The action of DNase occurs in three phases. The initial phase introduces multiple nicks in the phosphodiester backbone. The second phase produces acid-soluble nucleotides. The third phase, which is the terminal phase, consists of hyperchromic shift resulting from reduction of oligonucleotides. [1]
There are several known DNases II, including:
- DNase II alpha (usually known as DNase II), which is thought to be ubiquitously expressed in human tissue[2]. It has been shown that a mutation in this enzyme of mice leads to DNA degradation by apoptosis.[3]
- DNase II beta (also called DLAD, or DNase II-Like Acid DNase), which is mainly expressed in the eye lens and salivary glands. One of its functions is to clear DNA from eye lens. Low levels have also been detected in the lung, prostate and lymph nodes.[4] Deficiency of this enzyme in mice lead to the development of cataracts.
References
- ↑ 1.0 1.1 Bernardi G (1971). "Chapter 11: Spleen Acid Deoxyribonuclease". In Boyer PD. The Enzymes. 4 (3rd ed.). New York: Elsevier Science. pp. 271–287. doi:10.1016/S1874-6047(08)60371-6. ISBN 978-0-12-122704-3.

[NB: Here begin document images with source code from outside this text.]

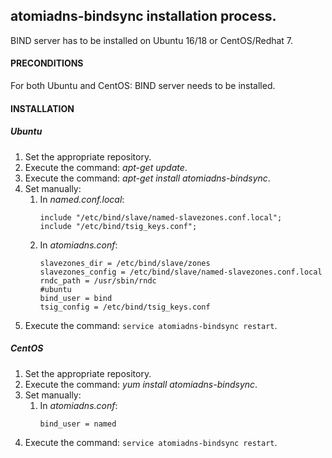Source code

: ## atomiadns-bindsync installation process.

BIND server has to be installed on Ubuntu 16/18 or CentOS/Redhat 7.

#### PRECONDITIONS
 For both Ubuntu and CentOS: BIND server needs to be installed.
 
#### INSTALLATION

##### Ubuntu

1. Set the appropriate repository.
2. Execute the command: *apt-get update*.
3. Execute the command: *apt-get install atomiadns-bindsync*.
4. Set manually:
	1. In *named.conf.local*:
		``` 
		include "/etc/bind/slave/named-slavezones.conf.local";
		include "/etc/bind/tsig_keys.conf";
		```
	2. In *atomiadns.conf*:
		```
		slavezones_dir = /etc/bind/slave/zones
		slavezones_config = /etc/bind/slave/named-slavezones.conf.local
		rndc_path = /usr/sbin/rndc
		#ubuntu
		bind_user = bind
		tsig_config = /etc/bind/tsig_keys.conf
        ```
5. Execute the command: `service atomiadns-bindsync restart`.
	
##### CentOS
	
1. Set the appropriate repository.
2. Execute the command: *yum install atomiadns-bindsync*.
3. Set manually:
	1. In *atomiadns.conf*:
		```
		bind_user = named
		```		
4. Execute the command: `service atomiadns-bindsync restart`.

- ↑ Yasuda T, Takeshita H, Iida R, Tsutsumi S, Nakajima T, Hosomi O, Nakashima Y, Mori S, Kishi K (July 1998). "Structure and organization of the human deoxyribonuclease II (DNase II) gene". Annals of Human Genetics. 62 (Pt 4): 299–305. doi:10.1046/j.1469-1809.1998.6240299.x. PMID 9924608.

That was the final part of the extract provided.